Feature Request: Variable-length array with short-array optimization

MrMage · April 12, 2021, 9:43am

My app has a bunch of cases where many arrays are created. Most of these arrays are expected to be fairly short (<= 3 elements), but the length of the longest arrays is potentially unbounded.

It would be great to have a data structure that could automatically store the first few elements inline to avoid allocating the array buffer altogether. For example, up to 7 Int8 s could be stored in the 8 bytes occupied by Array<Int8> before an allocation would be necessary. With some bit fiddling, it might even be possible to store a single pointer in a regular array's 8 bytes. I am not an expert on that, however; not sure how many bits are "left" for such purposes. For arrays larger than that, the implementation could "fall through" to a regular buffer-backed array.

I would also happily give up some stack space in exchange for saving these allocations. If I could store up to 3 pointers in a 24-byte data structure with the possibility of automatically expanding to the heap when those 3 slots are exceeded, I would be very happy. Given that ArrayBuffer already takes some heap space of its own (not sure how much off the top of my head, but definitely >= 8), I would "lose" at most 8 bytes in the "up to 3 case", potentially zero if ArrayBuffer takes >= 16 bytes on the heap.

Given that this library already implements ArrayN , I was wondering whether such use cases would be in scope for this.

kylemacomber · April 14, 2021, 2:04pm

LLVM has a SmallVector in which the number of inlined elements can be specified via a generic value parameter, i.e. SmallVector<UUID, 3>. This seems like the ideal approach if/when Swift gets generic value parameters.

In the meantime, it could make sense to have a SmallArray that uses an inline tuple of a hardcoded number of elements (e.g. 3). One reason to take this more naive, hardcoded approach, is to guarantee that Element is de-initialized if it's a non-trivial type. A tuple knows how to de-initialize itself.
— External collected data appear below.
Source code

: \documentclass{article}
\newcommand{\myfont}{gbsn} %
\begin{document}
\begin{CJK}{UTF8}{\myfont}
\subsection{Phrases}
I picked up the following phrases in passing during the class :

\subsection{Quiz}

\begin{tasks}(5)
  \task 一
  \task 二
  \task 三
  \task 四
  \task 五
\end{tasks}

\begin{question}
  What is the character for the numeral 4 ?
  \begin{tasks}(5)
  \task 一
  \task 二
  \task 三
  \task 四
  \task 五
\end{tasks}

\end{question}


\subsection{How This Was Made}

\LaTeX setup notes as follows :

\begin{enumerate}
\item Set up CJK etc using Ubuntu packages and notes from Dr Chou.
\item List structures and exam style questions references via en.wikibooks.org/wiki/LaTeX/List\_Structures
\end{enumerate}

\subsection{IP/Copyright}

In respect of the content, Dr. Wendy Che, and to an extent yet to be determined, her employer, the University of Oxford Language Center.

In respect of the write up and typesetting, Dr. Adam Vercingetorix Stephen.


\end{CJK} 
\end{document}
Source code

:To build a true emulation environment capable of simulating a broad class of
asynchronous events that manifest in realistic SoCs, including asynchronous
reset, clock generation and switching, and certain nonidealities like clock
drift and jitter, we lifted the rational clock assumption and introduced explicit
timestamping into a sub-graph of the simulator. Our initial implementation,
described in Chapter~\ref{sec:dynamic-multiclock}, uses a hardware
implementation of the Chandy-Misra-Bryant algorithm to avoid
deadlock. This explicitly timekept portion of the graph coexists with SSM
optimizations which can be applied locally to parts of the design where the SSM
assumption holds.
If we were to dynamically write an arbitrary number of elements into the space otherwise occupied by the Array pointer, we don't have a deinit hook today to go back over and de-initialize those elements.

Types, like String, that use this optimization in the standard library today have (the equivalent of) a known hard-coded, trivial Element type, which makes it easier to implement this optimization.

If you're interested in working on this, consider opening a PR against the Swift Collections package!

tyoung · April 15, 2021, 3:26pm

The inline tuple is an interesting approach... having worked extensively with llvm::SmallVector in my C++ code, it's a real pain to work with in the debugger due to the casting that goes on there. An inline tuple would be much easier to inspect.

One nice thing about LLVM's implementation is that there's a shared base class for all SmallVector derivatives, so you can have a function that takes any SmallVector (via type erasure to SmallVectorImpl), regardless of whether it pre-allocates 1, 2, ..., or n elements. If SmallArray did go down the path of hard-coded sizes and opted to have multiple sizes (e.g., SmallArray4, SmallArray8, ... SmallArrayN), a shared base would be nice so that could be passed interchangably.

lorentey · April 23, 2021, 1:09am

I think we already have Sequence (or RandomAccessCollection) for the shared base -- we don't need something that's specific to inline buffers.

I'm not sure we want to implement multiple sizes. The stdlib has a tuple-based FixedArray implementation that used to use gyb to stamp out any size we needed; we've now cut it back to a 16-element tuple. (And we're only using it for String stuff, with UInt8/UInt16 Elements, so it's not pulling its weight at all.)

Small array is one of those types that are useful in practice and desirable to have but (1) we can't do a really good job of implementing it in the language we currently have (because we cannot flexibly stack-allocate n items) and (2) it is also somewhat prone to misuse (because instances have a remarkably large constant memory footprint, even if they spill over into a heap-allocated buffer; so ideally these would only be used in local variables, and never copied).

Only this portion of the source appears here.